4.      Poor productivity is most commonly caused by a lack of management.

     Continuous open grazing on an area will very quickly kill perennial species. Leaving ever more poorly performing species that can resist the grazing pressure. This include most of the stubby, short lived grasses we have growing throughout our main living space. This is the area sheep have been allowed access through the spring and early summer. Without back-fencing animals out of a recently grazed area, they will tend to continue to graze the new growth of the grazed plants. This will readily kill all but the hardiest or unpalatable plants.

5.      Grazing a high density of animals for a short period of time is more natural (and healthier for prairie) than continuous grazing.

     This means, the plants are adapted to being grazed intensively for a short period of time, and then having adequate time (3-4 weeks) to recover.

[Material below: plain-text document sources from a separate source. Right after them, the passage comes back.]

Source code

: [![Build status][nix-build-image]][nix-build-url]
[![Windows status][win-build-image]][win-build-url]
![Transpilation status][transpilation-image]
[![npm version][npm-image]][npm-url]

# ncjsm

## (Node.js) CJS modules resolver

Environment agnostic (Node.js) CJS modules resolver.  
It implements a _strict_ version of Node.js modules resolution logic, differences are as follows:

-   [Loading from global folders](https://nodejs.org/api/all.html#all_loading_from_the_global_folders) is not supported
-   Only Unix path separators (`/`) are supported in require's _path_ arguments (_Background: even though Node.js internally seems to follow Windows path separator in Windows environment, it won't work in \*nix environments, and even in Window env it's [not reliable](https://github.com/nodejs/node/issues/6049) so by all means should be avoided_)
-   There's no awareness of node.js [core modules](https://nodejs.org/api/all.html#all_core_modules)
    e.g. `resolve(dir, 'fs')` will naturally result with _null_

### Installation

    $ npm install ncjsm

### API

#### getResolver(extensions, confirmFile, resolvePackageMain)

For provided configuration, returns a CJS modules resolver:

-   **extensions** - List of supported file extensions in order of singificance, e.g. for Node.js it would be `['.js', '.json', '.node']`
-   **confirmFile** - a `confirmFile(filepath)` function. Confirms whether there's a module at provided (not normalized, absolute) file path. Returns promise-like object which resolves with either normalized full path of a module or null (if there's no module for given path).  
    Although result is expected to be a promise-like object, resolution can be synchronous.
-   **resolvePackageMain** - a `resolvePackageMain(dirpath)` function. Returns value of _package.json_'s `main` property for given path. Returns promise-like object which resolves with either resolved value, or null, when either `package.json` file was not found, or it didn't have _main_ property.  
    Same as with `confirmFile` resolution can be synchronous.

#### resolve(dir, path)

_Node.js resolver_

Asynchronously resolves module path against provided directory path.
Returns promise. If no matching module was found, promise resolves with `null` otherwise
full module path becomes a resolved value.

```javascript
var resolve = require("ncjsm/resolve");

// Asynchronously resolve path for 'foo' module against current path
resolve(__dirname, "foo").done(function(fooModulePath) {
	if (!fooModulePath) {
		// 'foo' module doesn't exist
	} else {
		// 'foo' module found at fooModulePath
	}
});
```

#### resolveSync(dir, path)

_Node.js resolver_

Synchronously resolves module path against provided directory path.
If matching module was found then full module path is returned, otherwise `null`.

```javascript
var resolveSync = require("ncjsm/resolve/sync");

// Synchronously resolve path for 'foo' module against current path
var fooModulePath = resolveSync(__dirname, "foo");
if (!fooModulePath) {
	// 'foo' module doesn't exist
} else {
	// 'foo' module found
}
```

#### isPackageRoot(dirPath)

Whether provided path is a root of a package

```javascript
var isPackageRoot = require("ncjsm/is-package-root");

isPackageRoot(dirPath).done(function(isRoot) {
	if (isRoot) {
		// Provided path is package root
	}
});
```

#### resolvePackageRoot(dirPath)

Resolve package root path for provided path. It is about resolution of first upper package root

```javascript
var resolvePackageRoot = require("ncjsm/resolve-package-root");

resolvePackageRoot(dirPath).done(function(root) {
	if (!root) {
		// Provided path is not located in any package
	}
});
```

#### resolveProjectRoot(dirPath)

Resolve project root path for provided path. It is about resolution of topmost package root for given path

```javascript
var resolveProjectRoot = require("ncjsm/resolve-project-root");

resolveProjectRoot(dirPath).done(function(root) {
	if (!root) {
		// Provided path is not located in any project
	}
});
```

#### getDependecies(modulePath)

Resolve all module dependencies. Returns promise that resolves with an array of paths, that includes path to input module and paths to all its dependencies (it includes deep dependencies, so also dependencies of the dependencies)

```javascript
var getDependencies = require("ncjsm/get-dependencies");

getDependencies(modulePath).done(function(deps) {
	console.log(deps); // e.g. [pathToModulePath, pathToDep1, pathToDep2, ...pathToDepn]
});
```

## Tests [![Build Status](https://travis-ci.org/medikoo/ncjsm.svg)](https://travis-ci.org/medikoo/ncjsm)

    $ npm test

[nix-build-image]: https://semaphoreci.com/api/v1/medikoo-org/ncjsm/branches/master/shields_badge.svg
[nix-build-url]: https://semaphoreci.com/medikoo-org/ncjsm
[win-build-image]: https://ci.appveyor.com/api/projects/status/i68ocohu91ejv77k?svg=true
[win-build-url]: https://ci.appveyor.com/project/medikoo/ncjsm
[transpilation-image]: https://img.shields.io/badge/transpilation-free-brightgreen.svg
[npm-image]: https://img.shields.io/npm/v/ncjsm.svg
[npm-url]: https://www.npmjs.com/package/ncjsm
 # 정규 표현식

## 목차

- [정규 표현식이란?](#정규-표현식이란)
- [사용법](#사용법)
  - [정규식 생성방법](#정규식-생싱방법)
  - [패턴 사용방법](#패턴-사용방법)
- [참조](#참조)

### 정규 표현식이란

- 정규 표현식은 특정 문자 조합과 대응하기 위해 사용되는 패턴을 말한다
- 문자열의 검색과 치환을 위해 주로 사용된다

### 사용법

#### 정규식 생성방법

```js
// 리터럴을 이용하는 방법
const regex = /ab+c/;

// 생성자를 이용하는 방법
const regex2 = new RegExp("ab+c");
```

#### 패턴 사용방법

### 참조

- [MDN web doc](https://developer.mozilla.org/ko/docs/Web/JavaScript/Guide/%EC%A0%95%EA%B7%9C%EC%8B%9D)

6.      The more light that comes through the tree canopy, the more energy the plants will have.

     While more canopy cover can increase water rentenion, and provide an annual layer of mulch to build and shade soil. Finding the appropriate balance is important for maintaining a high level of productivity. This is particularly true for us because much of our potential grazing areas are forested to some degree.

dense canopy cover, with very little understory growth

7.      Grass and legumes require contact with bare mineral soil to germinate and take root. In a forest setting with a dense layer of leaf mulch, this means scraping the litter aside when planting, and covering the seeds with a light mulch to keep them moist. After the grass is taller than the mulch, it can be moved back into place to preserve soil moisture.

     With these things in mind, I move into the grass seed harvesting season in search of the best species which I have been observing throughout the year.